Privacy Shield: alcune novità. Risale a pochi giorni fa l'approvazione, da parte della Commissione Europea, dell'accordo con gli Stati Uniti denominato Privacy Shield. Il piano, la cui preparazione ha richiesto anni di trattative e negoziati, si impegna a proteggere i dati dei cittadini Ue residenti negli Stati Uniti.

Privacy Shield: alcune novità

Il Privacy Shield non è altro che la messa in scena di un accordo che nasce dalle ceneri del Safe Harbor, dopo che quest'ultimo è stato giudicato uno strumento insufficiente per garantire un livello di protezione della privacy dei cittadini europei adeguato alle loro esigenze e diritti.

- Un accordo innovativo:

Il Privacy Shield, secondo le parole di Elio Catania, presidente di Confindustria Digitale, è un documento dinamico, sottoposto a revisione annuale, e pertanto in grado di permettere alle istituzioni coinvolte di monitorare tutti i cambiamenti a livello di norme e di mercato, così da rimanere al passo coi tempi e aggiornarsi a quelle che sono le tendenze in gioco. Questo accordo mira a salvaguardare la privacy digitale dei cittadini europei in qualunque tipo di situazione, e attraverso qualunque genere di servizio online.

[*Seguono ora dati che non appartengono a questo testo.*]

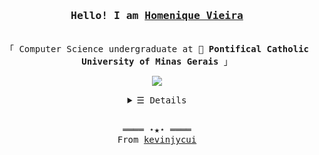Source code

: <h3 align="center"><samp>Hello! I am <b><a rel="nofollow noopener noreferrer" target="_blank" href="https://homeniquem.github.io/">Homenique Vieira</a></b></samp></h3>
<p align="center"><br>
  <samp>
    「 Computer Science undergraduate at 🏦 <b>Pontifical Catholic University of Minas Gerais</b> 」<br>
  </samp>
</p>
     <p align="center">
   <a href="https://www.linkedin.com/in//homeniquevm/" alt="Linkedin">
        <img src="https://img.shields.io/badge/LINKEDIN-0A66C2?style=for-the-badge&logo=linkedin" /></a>
<details align="center">
   <summary> <samp>&#9776; Details</samp></summary>
   <p align="center">
     <br>
      <a href="https://github.com/HomeniqueM?tab=repositories" target="_blank"><img alt="Code" src="https://img.shields.io/badge/-code-000000?style=flat-square&logo=Plex&logoColor=white"></a>
      <a href="https://github.com/HomeniqueM?tab=repositories&language=c%2B%2B" target="_blank"><img alt="C++" src="https://img.shields.io/badge/c++%20-%2300599C.svg?&style=for-the-badge&logo=c%2B%2B&ogoColor=white"/></a>
      <a href="https://github.com/HomeniqueM?tab=repositories&language=java" target="_blank"><img alt="Java" src="https://img.shields.io/badge/java-%23ED8B00.svg?&style=for-the-badge&logo=java&logoColor=white"/></a>
      <a href="https://github.com/HomeniqueM?tab=repositories&q=&type=&language=dart&sort=" target="_blank">	<img alt="Flutter" src="https://img.shields.io/badge/Flutter%20-%2302569B.svg?&style=for-the-badge&logo=Flutter&logoColor=white" /></a>
  <br>
  <img src="https://github-readme-stats.vercel.app/api?username=HomeniqueM&show_icons=true&hide_border=true&hide=issues&title_color=5391FE&icon_color=000000&text_color=555"></img><br>
    Check out my <a rel="nofollow noopener noreferrer" target="_blank" href="https://homeniquem.github.io/cv/Homenique.pdf">Resumé</a><br>
     <a href="https://github.com/kevinjycui" target="_blank"><img alt="Homenique" src="https://badges.pufler.dev/visits/HomeniqueM/HomeniqueM?logo=GitHub&label=visits&color=success&logoColor=white&style=flat-square"/></a>
  </samp>
  </p>
</details>
<br>
<samp>
  <p align="center">
    ════ ⋆★⋆ ════<br>
    From <a href="https://github.com/kevinjycui/kevinjycui">kevinjycui</a>
  </p>
</samp>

- Dopo il fiasco di Safe Harbor...:

Il 6 ottobre 2015, come è stato sufficientemente espresso in un precedente articolo, la Corte di Giustizia Europea aveva dichiarato nullo l´Accordo “Safe Harbor”. Questo accordo consentiva alle società americane che richiedevano l´adesione al programma “Safe Harbor”, soddisfacendo determinati requisiti di sicurezza, di poter trasferire dati personali raccolti nell´Unione Europea verso gli Stati Uniti senza doversi adeguare a particolari formalità. Tuttavia, la carenza, negli Stati Uniti, di standard di sicurezza per la gestione e conservazione dei dati, ha portato la Corte a stabilire che il trasferimento dei dati da un continente all'altro cessasse immediatamente.

- ...Un diverso modo di guardare alla sicurezza online:

Il Privacy Shield include, tra le tante novità, il divieto di accesso indiscriminato dei dati europei. I dati potranno essere raccolti secondo un principio chiaro e preciso, dietro un obiettivo che abbia dei benefici tanto per le imprese quanto per la sicurezza degli utenti online. L'accordo garantisce la possibilità di accedere per via gratuita a una procedura alternativa di risoluzione, o a un intervento diretto delle autorità nazionali sulla protezione dei dati.

- Agosto per le imprese americane:

Malgrado l'accordo in Europa sia già entrato ufficialmente in vigore, è soltanto a partire dal primo agosto che le imprese presenti negli Stati Uniti potranno certificare il loro operato sulla privacy.